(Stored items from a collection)

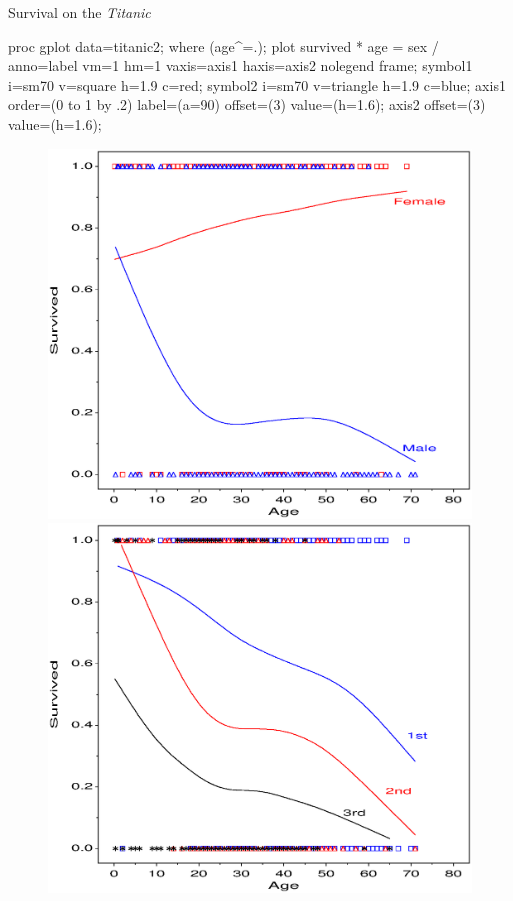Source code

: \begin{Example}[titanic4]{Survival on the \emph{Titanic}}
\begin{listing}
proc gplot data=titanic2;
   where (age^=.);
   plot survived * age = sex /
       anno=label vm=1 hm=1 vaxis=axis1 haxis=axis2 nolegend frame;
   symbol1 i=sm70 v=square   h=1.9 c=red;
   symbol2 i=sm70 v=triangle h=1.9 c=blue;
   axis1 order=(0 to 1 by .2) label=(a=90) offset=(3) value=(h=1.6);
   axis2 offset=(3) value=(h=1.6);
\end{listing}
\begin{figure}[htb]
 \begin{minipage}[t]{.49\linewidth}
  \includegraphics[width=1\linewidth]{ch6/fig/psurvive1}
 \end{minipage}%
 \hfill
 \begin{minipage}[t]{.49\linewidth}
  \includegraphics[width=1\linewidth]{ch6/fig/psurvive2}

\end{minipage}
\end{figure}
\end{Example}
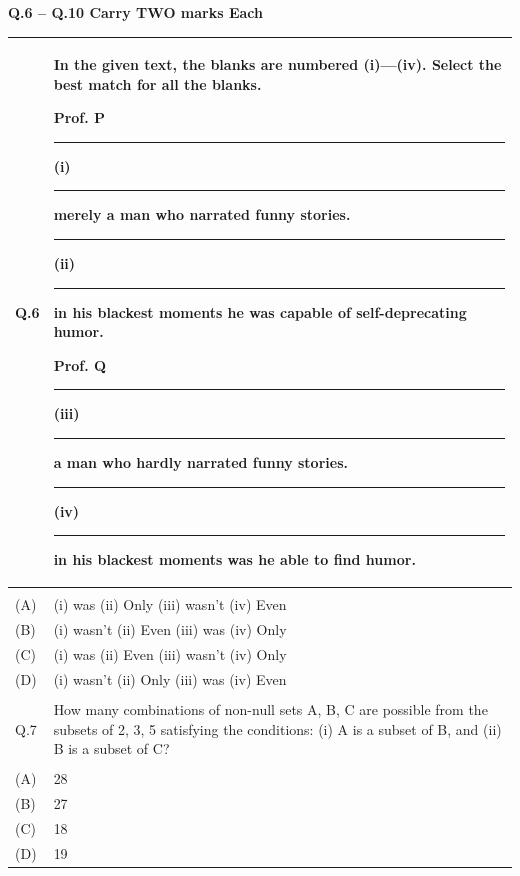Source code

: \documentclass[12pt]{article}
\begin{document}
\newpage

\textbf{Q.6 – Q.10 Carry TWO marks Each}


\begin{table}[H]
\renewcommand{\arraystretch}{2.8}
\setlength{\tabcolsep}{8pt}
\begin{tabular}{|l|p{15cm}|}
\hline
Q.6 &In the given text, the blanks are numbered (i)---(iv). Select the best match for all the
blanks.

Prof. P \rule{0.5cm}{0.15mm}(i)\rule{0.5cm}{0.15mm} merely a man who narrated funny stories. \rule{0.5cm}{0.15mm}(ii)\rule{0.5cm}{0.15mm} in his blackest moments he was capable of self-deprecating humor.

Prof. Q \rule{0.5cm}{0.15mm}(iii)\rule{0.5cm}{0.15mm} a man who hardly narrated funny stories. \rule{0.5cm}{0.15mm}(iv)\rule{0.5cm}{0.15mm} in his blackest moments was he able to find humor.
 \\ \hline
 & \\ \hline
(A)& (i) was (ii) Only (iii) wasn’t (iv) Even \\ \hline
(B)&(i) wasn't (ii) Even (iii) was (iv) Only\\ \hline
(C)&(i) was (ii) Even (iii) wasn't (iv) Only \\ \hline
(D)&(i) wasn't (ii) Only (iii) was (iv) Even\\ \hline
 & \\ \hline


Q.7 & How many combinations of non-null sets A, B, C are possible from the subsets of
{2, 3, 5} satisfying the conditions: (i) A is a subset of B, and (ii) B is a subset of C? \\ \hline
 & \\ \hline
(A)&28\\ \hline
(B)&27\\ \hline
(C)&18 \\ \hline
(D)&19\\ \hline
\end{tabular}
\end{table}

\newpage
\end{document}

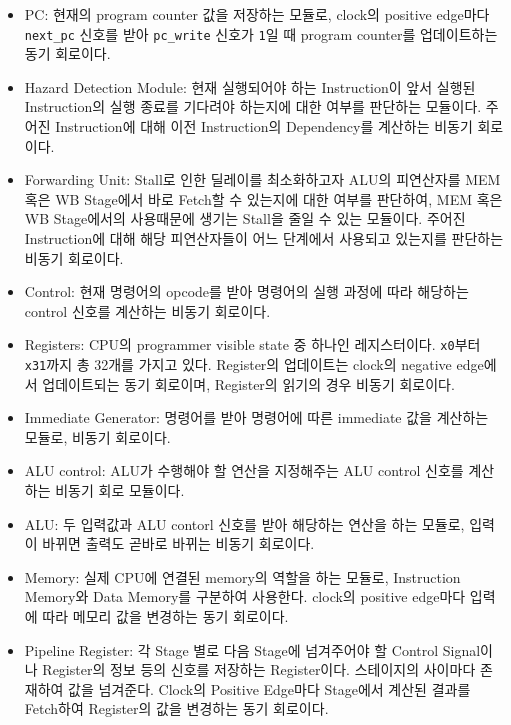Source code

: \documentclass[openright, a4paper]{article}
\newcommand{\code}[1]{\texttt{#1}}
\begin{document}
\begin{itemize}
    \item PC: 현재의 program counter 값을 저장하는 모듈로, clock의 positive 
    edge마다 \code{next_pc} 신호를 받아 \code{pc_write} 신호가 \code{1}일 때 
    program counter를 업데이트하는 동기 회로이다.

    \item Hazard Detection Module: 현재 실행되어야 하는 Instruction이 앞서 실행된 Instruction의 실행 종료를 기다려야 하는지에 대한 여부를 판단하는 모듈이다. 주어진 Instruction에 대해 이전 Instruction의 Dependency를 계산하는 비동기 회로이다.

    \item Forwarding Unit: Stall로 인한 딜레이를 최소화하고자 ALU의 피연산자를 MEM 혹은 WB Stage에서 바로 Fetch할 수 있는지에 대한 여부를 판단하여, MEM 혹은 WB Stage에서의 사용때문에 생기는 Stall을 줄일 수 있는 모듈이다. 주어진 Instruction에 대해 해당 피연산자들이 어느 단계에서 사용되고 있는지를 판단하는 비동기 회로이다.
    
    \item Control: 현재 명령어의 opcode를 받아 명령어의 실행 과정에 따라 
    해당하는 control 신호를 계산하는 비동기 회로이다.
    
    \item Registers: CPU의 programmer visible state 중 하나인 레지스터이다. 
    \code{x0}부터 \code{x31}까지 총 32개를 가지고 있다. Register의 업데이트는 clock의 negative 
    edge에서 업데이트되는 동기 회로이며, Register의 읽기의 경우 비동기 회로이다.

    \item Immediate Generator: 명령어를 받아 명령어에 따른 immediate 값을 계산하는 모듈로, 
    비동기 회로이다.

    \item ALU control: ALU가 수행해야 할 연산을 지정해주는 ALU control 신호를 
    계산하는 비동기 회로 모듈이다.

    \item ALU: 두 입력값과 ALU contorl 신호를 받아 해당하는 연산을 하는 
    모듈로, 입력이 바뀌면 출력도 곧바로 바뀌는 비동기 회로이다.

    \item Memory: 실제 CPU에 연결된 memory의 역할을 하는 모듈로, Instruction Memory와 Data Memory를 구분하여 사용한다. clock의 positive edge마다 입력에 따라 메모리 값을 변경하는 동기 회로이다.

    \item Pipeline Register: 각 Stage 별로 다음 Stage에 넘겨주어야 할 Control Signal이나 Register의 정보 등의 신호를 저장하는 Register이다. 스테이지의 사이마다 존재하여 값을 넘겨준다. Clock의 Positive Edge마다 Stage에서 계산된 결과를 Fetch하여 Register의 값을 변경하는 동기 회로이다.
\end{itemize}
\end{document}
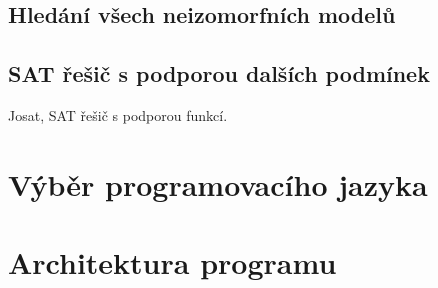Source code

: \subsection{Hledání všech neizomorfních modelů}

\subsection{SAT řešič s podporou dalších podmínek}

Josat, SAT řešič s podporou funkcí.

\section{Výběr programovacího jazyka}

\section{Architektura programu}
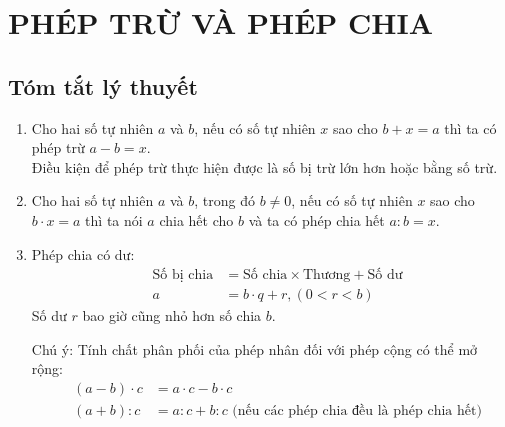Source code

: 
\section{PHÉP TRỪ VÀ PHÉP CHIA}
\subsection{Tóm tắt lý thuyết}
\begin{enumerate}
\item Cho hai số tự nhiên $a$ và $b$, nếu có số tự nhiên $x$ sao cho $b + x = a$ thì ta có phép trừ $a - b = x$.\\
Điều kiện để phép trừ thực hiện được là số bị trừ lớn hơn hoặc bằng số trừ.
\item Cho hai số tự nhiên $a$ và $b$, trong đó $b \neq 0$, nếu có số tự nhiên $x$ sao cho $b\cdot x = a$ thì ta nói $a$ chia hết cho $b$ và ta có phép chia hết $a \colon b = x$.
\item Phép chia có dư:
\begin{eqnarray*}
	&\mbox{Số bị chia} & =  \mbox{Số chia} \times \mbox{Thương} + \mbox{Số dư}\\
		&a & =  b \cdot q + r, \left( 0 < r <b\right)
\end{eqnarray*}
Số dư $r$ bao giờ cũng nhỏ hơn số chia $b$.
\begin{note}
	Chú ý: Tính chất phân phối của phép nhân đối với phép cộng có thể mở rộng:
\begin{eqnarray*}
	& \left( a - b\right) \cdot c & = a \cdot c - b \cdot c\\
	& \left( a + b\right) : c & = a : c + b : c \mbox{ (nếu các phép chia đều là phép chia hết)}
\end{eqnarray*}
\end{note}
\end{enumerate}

WHAT NEEDS TO BE DONE:
For this exercise, transcribe exactly the part of the records above that opens with the line containing "axis1 order=(0 to" and closes with the one containing "of self-deprecating humor.". Pictures are not part of the copy.

ANSWER:
   axis1 order=(0 to 1 by .2) label=(a=90) offset=(3) value=(h=1.6);
   axis2 offset=(3) value=(h=1.6);
\end{listing}
\begin{figure}[htb]
 \begin{minipage}[t]{.49\linewidth}
  \includegraphics[width=1\linewidth]{ch6/fig/psurvive1}
 \end{minipage}%
 \hfill
 \begin{minipage}[t]{.49\linewidth}
  \includegraphics[width=1\linewidth]{ch6/fig/psurvive2}

\end{minipage}
\end{figure}
\end{Example}
Source code

: \documentclass[12pt]{article}
\begin{document}
\newpage

\textbf{Q.6 – Q.10 Carry TWO marks Each}


\begin{table}[H]
\renewcommand{\arraystretch}{2.8}
\setlength{\tabcolsep}{8pt}
\begin{tabular}{|l|p{15cm}|}
\hline
Q.6 &In the given text, the blanks are numbered (i)---(iv). Select the best match for all the
blanks.

Prof. P \rule{0.5cm}{0.15mm}(i)\rule{0.5cm}{0.15mm} merely a man who narrated funny stories. \rule{0.5cm}{0.15mm}(ii)\rule{0.5cm}{0.15mm} in his blackest moments he was capable of self-deprecating humor.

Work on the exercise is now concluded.